Monitor Active Directory Replication Status with OMS

Summary: This post explains the new Active Directory Replication Status solution for Microsoft Operations Management Suite.

Hi everyone, J.C. Hornbeck here. Active Directory is a key component of an enterprise IT environment. To ensure high availability and high performance, each domain controller has its own copy of the Active Directory database. Domain controllers replicate with each other to propagate changes across the enterprise. Failures in this replication process can cause a host of problems across the enterprise, so staying on top of replication status is an important task for any Active Directory administrator.

To help with this task, we’ve recently released a new solution for Microsoft Operations Management Suite: AD Replication Status. This solution gathers information about replication failures throughout your Active Directory environment and surfaces it on your OMS dashboard.

Getting started with the AD Replication Status solution

If you don’t have an OMS workspace yet, you can create one for free (see Create New Workspace).

Then you’ll need to connect least one of your domain controllers to OMS. For details, see Connect Windows computers directly to OMS.

If you’d prefer to run from an OMS-connected member server in your domain, rather than a domain controller, you’ll need to set the following registry key on the member server, then restart the Health Service:

HKLM\SOFTWARE\Microsoft\AzureOperationalInsights\Assessments_Targets
Value: ADReplication

After you have connected at least one domain controller (or member server with the registry key set) to your OMS workspace, simply go to the Solutions Gallery from the main OMS dashboard, and click the AD Replication Status solution.

Image of menu

Using the AD Replication Status solution

When you add this solution to your workspace, you’ll start to see statistics on your OMS dashboard about replication errors in your Active Directory environment, for example:

Image of menu

Note   The “critical” replication error number refers to errors that are over 75% of tombstone lifetime, or TSL. If you’re not familiar with TSL, I’ll talk about it more shortly.

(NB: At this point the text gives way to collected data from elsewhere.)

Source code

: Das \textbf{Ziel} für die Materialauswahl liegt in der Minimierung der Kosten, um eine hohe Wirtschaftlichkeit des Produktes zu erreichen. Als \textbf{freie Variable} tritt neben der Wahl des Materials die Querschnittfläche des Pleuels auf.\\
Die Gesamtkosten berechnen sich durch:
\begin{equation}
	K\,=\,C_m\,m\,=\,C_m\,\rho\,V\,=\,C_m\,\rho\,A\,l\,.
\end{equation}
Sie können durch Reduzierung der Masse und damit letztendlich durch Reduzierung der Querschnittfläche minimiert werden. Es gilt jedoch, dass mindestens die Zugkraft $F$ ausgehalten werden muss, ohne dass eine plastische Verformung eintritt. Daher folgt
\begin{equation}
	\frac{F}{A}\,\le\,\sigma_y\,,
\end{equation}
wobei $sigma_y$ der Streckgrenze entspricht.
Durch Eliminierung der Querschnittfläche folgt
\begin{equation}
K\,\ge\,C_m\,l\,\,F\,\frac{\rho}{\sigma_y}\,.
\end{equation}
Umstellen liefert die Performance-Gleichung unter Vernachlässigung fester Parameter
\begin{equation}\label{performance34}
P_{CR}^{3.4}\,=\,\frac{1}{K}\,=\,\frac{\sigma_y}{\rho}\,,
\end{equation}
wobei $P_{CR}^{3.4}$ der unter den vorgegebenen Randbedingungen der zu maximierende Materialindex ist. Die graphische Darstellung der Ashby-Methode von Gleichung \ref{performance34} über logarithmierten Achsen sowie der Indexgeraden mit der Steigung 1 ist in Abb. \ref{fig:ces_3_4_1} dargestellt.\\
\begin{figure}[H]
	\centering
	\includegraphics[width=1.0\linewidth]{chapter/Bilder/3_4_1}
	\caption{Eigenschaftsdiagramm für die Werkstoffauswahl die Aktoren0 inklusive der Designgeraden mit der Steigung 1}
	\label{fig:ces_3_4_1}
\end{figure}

This tile updates automatically every few days, so you’ll always be able to see the latest information about replication errors in your environment. Clicking this tile takes you into the AD Replication Status dashboard screen, which has more detailed information about the errors that were detected:

Image of menu

Let’s take a closer look at the specific blades that show on this screen.

Destination Server Status and Source Server Status

Image of menu

This page shows the status of destination servers and source servers that are experiencing replication errors. The number after each domain controller name indicates the number of replication errors on that domain controller.

The errors for both destination servers and source servers are shown because some problems are easier to troubleshoot from the source server perspective and others from the destination server perspective.

In the previous example, you can see that many destination servers have roughly the same number of errors, but there’s one source server (ADDC35) that has many more errors than all the others. It’s likely that there is some problem on ADDC35 that is causing it to fail to send data to its replication partners. Fixing the problems on ADDC35 will likely resolve many of the errors that appear in the destination server blade.

If you click a domain controller name, you will drop in to the Search screen, where you can see more detailed information about the errors on that specific domain controller.

Image of menu

Of course, all the great features of the OMS Search screen are available so that you can drill in to the root cause of the problem. Here, we’ve filtered down the results to look at replication errors involving the Schema partition.

Image of menu

This source server is failing to replicate the same partition with 19 different destination servers, and at least the three shown here are failing with the same error (8451 – The replication operation encountered a database error). This indicates that we can most likely focus our troubleshooting efforts on this single source server (ADDC35) and expect that a single fix will address multiple errors.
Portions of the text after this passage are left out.